» Exercise instructions:
Reproduce, with no changes, the line that contains "##### 2.3.3.2 最佳实践" and all the lines that come after it in the records.

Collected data
####################

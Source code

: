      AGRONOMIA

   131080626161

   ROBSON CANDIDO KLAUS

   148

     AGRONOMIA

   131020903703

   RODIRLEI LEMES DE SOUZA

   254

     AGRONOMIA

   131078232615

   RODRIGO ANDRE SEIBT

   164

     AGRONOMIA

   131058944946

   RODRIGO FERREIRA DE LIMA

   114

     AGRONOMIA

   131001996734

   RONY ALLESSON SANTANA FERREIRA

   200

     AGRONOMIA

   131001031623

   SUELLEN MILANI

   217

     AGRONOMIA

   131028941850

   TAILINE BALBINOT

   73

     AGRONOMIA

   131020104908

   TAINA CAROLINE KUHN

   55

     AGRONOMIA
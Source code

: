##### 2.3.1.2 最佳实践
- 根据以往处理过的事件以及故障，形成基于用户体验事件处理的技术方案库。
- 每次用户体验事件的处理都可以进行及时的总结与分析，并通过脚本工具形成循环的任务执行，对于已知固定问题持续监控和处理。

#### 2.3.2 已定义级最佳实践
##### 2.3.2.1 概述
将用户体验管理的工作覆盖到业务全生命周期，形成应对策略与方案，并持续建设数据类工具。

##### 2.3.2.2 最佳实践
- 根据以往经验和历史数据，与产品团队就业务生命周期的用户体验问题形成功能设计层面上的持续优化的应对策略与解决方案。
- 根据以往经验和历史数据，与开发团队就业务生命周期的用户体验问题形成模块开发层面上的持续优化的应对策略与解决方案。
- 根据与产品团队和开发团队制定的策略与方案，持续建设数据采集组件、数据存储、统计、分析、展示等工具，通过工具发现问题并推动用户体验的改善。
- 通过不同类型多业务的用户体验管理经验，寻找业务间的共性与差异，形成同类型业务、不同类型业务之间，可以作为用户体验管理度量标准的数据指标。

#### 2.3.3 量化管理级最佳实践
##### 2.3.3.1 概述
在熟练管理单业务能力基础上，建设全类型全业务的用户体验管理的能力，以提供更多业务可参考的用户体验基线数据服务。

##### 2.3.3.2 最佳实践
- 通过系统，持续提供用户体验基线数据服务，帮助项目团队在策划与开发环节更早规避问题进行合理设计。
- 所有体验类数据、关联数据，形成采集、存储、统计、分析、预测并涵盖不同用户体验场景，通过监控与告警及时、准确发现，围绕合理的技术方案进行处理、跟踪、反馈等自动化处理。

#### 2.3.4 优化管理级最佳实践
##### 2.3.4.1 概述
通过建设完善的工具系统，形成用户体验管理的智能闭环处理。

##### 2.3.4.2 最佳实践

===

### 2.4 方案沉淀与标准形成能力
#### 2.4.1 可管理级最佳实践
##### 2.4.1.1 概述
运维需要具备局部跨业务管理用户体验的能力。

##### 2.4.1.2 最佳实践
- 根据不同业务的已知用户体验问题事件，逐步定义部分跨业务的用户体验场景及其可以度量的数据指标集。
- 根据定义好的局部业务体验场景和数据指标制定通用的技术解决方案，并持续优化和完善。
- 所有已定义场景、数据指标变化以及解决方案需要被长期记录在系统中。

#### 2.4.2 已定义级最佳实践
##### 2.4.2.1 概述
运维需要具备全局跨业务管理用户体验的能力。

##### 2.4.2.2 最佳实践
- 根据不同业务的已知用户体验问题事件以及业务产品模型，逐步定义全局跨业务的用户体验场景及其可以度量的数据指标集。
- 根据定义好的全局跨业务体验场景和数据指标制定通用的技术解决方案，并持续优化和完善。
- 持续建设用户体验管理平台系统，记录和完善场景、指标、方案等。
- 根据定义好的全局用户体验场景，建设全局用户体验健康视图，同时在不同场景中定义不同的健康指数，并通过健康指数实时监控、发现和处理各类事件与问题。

####################

» Solution for this problem:
##### 2.3.3.2 最佳实践
- 通过系统，持续提供用户体验基线数据服务，帮助项目团队在策划与开发环节更早规避问题进行合理设计。
- 所有体验类数据、关联数据，形成采集、存储、统计、分析、预测并涵盖不同用户体验场景，通过监控与告警及时、准确发现，围绕合理的技术方案进行处理、跟踪、反馈等自动化处理。

#### 2.3.4 优化管理级最佳实践
##### 2.3.4.1 概述
通过建设完善的工具系统，形成用户体验管理的智能闭环处理。

##### 2.3.4.2 最佳实践

===

### 2.4 方案沉淀与标准形成能力
#### 2.4.1 可管理级最佳实践
##### 2.4.1.1 概述
运维需要具备局部跨业务管理用户体验的能力。

##### 2.4.1.2 最佳实践
- 根据不同业务的已知用户体验问题事件，逐步定义部分跨业务的用户体验场景及其可以度量的数据指标集。
- 根据定义好的局部业务体验场景和数据指标制定通用的技术解决方案，并持续优化和完善。
- 所有已定义场景、数据指标变化以及解决方案需要被长期记录在系统中。

#### 2.4.2 已定义级最佳实践
##### 2.4.2.1 概述
运维需要具备全局跨业务管理用户体验的能力。

##### 2.4.2.2 最佳实践
- 根据不同业务的已知用户体验问题事件以及业务产品模型，逐步定义全局跨业务的用户体验场景及其可以度量的数据指标集。
- 根据定义好的全局跨业务体验场景和数据指标制定通用的技术解决方案，并持续优化和完善。
- 持续建设用户体验管理平台系统，记录和完善场景、指标、方案等。
- 根据定义好的全局用户体验场景，建设全局用户体验健康视图，同时在不同场景中定义不同的健康指数，并通过健康指数实时监控、发现和处理各类事件与问题。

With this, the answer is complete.